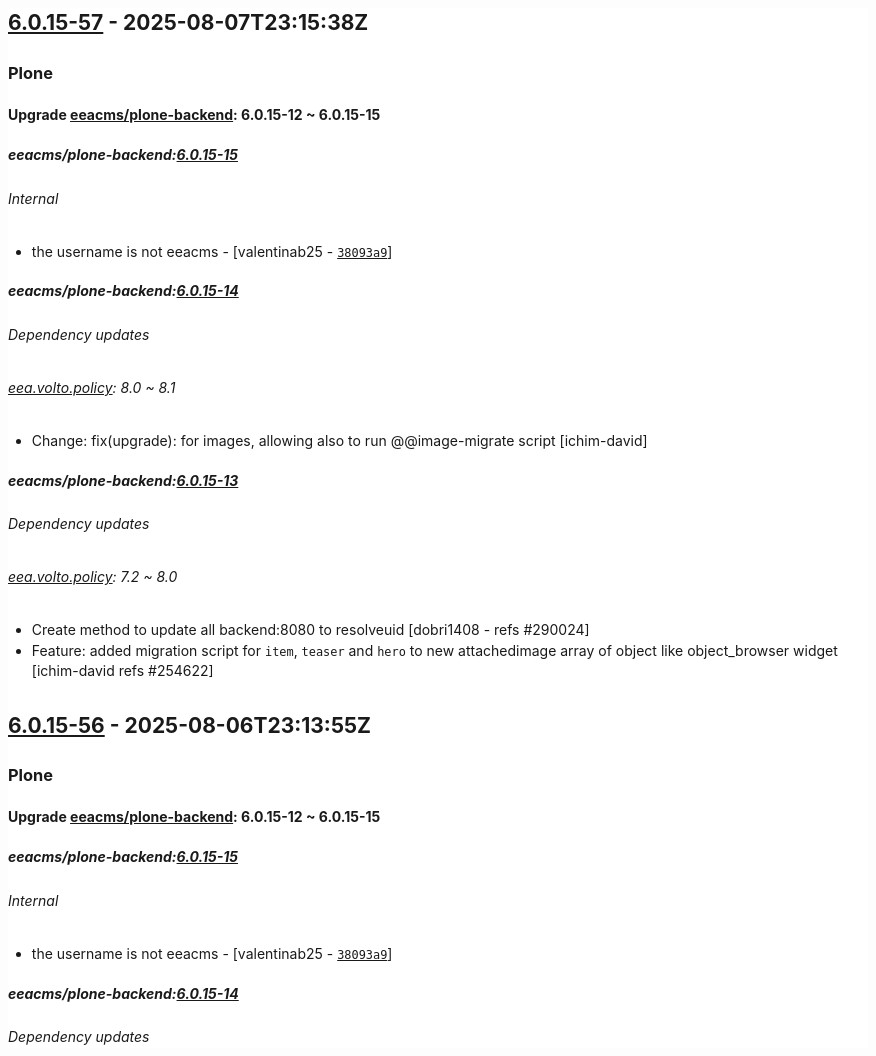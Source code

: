 
## [6.0.15-57](https://github.com/eea/ied-backend/releases/tag/6.0.15-57) - 2025-08-07T23:15:38Z

### Plone

#### Upgrade [eeacms/plone-backend](https://github.com/eea/plone-backend): 6.0.15-12 ~ 6.0.15-15 

##### eeacms/plone-backend:[6.0.15-15](https://github.com/eea/plone-backend/releases/tag/6.0.15-15)
###### Internal

- the username is not eeacms - [valentinab25 - [`38093a9`](https://github.com/eea/plone-backend/commit/38093a9f5222ec3642c79fb65ebf12e836da7009)]
##### eeacms/plone-backend:[6.0.15-14](https://github.com/eea/plone-backend/releases/tag/6.0.15-14)
###### Dependency updates

###### [eea.volto.policy](https://github.com/eea/eea.volto.policy/releases): 8.0 ~ 8.1

* Change: fix(upgrade): for images, allowing also to run @@image-migrate script
 [ichim-david]
##### eeacms/plone-backend:[6.0.15-13](https://github.com/eea/plone-backend/releases/tag/6.0.15-13)
###### Dependency updates

###### [eea.volto.policy](https://github.com/eea/eea.volto.policy/releases): 7.2 ~ 8.0

* Create method to update all backend:8080 to resolveuid
 [dobri1408 - refs #290024]
* Feature: added migration script for `item`, `teaser` and `hero`
 to new attachedimage array of object like object_browser widget
 [ichim-david refs #254622]


## [6.0.15-56](https://github.com/eea/ied-backend/releases/tag/6.0.15-56) - 2025-08-06T23:13:55Z

### Plone

#### Upgrade [eeacms/plone-backend](https://github.com/eea/plone-backend): 6.0.15-12 ~ 6.0.15-15 

##### eeacms/plone-backend:[6.0.15-15](https://github.com/eea/plone-backend/releases/tag/6.0.15-15)
###### Internal

- the username is not eeacms - [valentinab25 - [`38093a9`](https://github.com/eea/plone-backend/commit/38093a9f5222ec3642c79fb65ebf12e836da7009)]
##### eeacms/plone-backend:[6.0.15-14](https://github.com/eea/plone-backend/releases/tag/6.0.15-14)
###### Dependency updates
- - - - - - -
> Exercise instructions:
The string "releases" appears on some lines of the data; count those lines and report only how many there are.

> Answer to this problem:
9